▶ _Assigned task_: Exactly as they appear, set down all the lines of the material.

▶ _Information_:
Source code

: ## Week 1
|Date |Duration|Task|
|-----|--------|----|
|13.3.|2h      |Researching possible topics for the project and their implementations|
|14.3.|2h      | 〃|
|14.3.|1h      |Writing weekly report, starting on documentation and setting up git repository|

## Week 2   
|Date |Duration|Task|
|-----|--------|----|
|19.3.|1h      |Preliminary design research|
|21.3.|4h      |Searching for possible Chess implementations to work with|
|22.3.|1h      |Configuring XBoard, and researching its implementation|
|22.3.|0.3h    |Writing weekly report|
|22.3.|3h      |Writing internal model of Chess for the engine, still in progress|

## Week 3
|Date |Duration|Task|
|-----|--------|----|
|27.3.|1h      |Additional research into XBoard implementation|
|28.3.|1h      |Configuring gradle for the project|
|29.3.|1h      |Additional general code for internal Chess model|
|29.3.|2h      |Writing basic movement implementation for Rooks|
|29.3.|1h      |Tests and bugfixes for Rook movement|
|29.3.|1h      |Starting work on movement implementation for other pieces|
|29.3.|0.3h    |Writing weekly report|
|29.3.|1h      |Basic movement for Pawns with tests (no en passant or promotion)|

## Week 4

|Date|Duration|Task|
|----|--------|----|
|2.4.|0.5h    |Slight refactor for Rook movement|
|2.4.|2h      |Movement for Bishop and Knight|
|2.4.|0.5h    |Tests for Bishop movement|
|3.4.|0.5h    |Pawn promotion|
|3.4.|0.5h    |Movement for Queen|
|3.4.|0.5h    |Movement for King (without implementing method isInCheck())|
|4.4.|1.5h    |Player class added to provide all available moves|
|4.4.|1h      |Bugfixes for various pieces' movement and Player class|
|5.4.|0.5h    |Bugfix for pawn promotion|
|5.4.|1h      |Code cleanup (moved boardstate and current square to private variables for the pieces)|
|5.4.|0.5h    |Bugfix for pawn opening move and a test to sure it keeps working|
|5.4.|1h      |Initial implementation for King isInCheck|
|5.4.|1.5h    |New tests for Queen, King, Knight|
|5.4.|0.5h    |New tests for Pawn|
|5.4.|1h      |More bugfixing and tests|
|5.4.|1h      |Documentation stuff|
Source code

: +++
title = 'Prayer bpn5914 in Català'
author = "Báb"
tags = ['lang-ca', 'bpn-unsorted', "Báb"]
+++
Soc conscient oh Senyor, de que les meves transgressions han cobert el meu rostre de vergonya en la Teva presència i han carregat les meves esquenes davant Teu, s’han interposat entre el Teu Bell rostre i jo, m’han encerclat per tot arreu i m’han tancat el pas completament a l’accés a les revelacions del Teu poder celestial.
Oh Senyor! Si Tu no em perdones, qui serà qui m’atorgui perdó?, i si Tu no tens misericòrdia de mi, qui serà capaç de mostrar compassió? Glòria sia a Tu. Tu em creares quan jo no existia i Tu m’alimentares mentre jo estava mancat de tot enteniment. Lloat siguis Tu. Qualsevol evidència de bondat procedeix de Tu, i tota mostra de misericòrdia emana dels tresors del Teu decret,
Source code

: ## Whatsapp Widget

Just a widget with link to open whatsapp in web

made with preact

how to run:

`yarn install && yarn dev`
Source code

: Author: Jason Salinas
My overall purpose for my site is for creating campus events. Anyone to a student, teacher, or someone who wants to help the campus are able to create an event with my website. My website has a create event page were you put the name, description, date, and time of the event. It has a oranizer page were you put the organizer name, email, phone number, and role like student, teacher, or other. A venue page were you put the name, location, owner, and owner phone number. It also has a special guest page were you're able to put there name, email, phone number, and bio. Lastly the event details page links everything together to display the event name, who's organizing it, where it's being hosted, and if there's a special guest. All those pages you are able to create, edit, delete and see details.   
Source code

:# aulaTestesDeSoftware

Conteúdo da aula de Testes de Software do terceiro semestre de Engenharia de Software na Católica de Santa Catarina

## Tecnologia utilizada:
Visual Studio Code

▶ _Output for this exercise_:
Source code

: ## Week 1
|Date |Duration|Task|
|-----|--------|----|
|13.3.|2h      |Researching possible topics for the project and their implementations|
|14.3.|2h      | 〃|
|14.3.|1h      |Writing weekly report, starting on documentation and setting up git repository|

## Week 2   
|Date |Duration|Task|
|-----|--------|----|
|19.3.|1h      |Preliminary design research|
|21.3.|4h      |Searching for possible Chess implementations to work with|
|22.3.|1h      |Configuring XBoard, and researching its implementation|
|22.3.|0.3h    |Writing weekly report|
|22.3.|3h      |Writing internal model of Chess for the engine, still in progress|

## Week 3
|Date |Duration|Task|
|-----|--------|----|
|27.3.|1h      |Additional research into XBoard implementation|
|28.3.|1h      |Configuring gradle for the project|
|29.3.|1h      |Additional general code for internal Chess model|
|29.3.|2h      |Writing basic movement implementation for Rooks|
|29.3.|1h      |Tests and bugfixes for Rook movement|
|29.3.|1h      |Starting work on movement implementation for other pieces|
|29.3.|0.3h    |Writing weekly report|
|29.3.|1h      |Basic movement for Pawns with tests (no en passant or promotion)|

## Week 4

|Date|Duration|Task|
|----|--------|----|
|2.4.|0.5h    |Slight refactor for Rook movement|
|2.4.|2h      |Movement for Bishop and Knight|
|2.4.|0.5h    |Tests for Bishop movement|
|3.4.|0.5h    |Pawn promotion|
|3.4.|0.5h    |Movement for Queen|
|3.4.|0.5h    |Movement for King (without implementing method isInCheck())|
|4.4.|1.5h    |Player class added to provide all available moves|
|4.4.|1h      |Bugfixes for various pieces' movement and Player class|
|5.4.|0.5h    |Bugfix for pawn promotion|
|5.4.|1h      |Code cleanup (moved boardstate and current square to private variables for the pieces)|
|5.4.|0.5h    |Bugfix for pawn opening move and a test to sure it keeps working|
|5.4.|1h      |Initial implementation for King isInCheck|
|5.4.|1.5h    |New tests for Queen, King, Knight|
|5.4.|0.5h    |New tests for Pawn|
|5.4.|1h      |More bugfixing and tests|
|5.4.|1h      |Documentation stuff|
Source code

: +++
title = 'Prayer bpn5914 in Català'
author = "Báb"
tags = ['lang-ca', 'bpn-unsorted', "Báb"]
+++
Soc conscient oh Senyor, de que les meves transgressions han cobert el meu rostre de vergonya en la Teva presència i han carregat les meves esquenes davant Teu, s’han interposat entre el Teu Bell rostre i jo, m’han encerclat per tot arreu i m’han tancat el pas completament a l’accés a les revelacions del Teu poder celestial.
Oh Senyor! Si Tu no em perdones, qui serà qui m’atorgui perdó?, i si Tu no tens misericòrdia de mi, qui serà capaç de mostrar compassió? Glòria sia a Tu. Tu em creares quan jo no existia i Tu m’alimentares mentre jo estava mancat de tot enteniment. Lloat siguis Tu. Qualsevol evidència de bondat procedeix de Tu, i tota mostra de misericòrdia emana dels tresors del Teu decret,
Source code

: ## Whatsapp Widget

Just a widget with link to open whatsapp in web

made with preact

how to run:

`yarn install && yarn dev`
Source code

: Author: Jason Salinas
My overall purpose for my site is for creating campus events. Anyone to a student, teacher, or someone who wants to help the campus are able to create an event with my website. My website has a create event page were you put the name, description, date, and time of the event. It has a oranizer page were you put the organizer name, email, phone number, and role like student, teacher, or other. A venue page were you put the name, location, owner, and owner phone number. It also has a special guest page were you're able to put there name, email, phone number, and bio. Lastly the event details page links everything together to display the event name, who's organizing it, where it's being hosted, and if there's a special guest. All those pages you are able to create, edit, delete and see details.   
Source code

:# aulaTestesDeSoftware

Conteúdo da aula de Testes de Software do terceiro semestre de Engenharia de Software na Católica de Santa Catarina

## Tecnologia utilizada:
Visual Studio Code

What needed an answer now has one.